Exercise:
Where the listing below reaches the line containing "The code is", start writing out lines exactly, and stop once the line containing "the correct answers." has been written.

Extracted material:
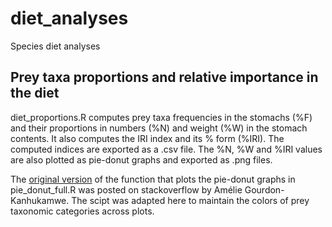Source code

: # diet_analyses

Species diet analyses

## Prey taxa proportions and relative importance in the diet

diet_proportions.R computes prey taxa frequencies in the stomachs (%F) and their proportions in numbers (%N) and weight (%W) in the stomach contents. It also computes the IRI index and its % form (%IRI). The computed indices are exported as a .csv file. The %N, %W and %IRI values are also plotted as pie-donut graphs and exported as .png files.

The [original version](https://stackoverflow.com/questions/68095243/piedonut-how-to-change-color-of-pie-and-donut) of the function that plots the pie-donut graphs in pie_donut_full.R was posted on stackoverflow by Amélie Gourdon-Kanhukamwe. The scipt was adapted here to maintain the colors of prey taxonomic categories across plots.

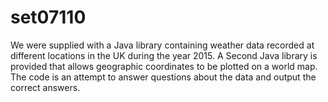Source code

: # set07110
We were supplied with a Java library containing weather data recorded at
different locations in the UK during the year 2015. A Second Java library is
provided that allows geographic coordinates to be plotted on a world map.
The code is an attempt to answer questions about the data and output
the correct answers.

==

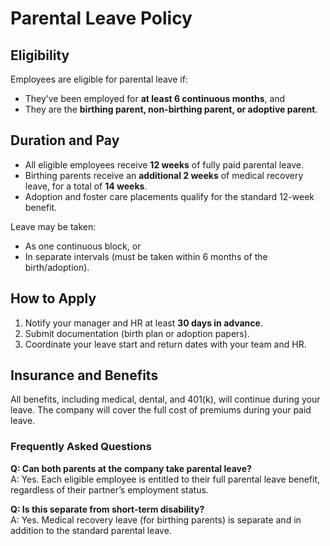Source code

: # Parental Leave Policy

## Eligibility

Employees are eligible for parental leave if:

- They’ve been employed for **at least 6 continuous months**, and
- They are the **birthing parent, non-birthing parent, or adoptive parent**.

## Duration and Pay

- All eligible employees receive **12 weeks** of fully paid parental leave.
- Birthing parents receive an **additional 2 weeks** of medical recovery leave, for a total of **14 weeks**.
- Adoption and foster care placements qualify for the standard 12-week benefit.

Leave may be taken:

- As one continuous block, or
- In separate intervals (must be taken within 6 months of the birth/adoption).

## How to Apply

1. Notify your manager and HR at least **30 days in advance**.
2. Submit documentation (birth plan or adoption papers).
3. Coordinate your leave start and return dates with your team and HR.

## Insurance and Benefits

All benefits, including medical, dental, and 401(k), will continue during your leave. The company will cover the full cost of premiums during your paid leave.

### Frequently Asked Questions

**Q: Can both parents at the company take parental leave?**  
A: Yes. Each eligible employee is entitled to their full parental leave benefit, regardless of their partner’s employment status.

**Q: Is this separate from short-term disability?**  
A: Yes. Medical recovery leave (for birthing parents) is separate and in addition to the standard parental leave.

...

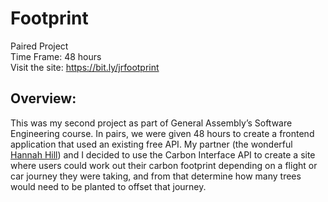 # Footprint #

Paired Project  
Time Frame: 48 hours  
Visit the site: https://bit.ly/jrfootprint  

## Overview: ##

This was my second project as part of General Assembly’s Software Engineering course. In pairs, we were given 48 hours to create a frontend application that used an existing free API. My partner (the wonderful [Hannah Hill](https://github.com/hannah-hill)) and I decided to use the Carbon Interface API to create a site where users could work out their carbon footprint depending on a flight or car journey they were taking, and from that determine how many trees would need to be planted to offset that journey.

Exercise output:
The code is an attempt to answer questions about the data and output
the correct answers.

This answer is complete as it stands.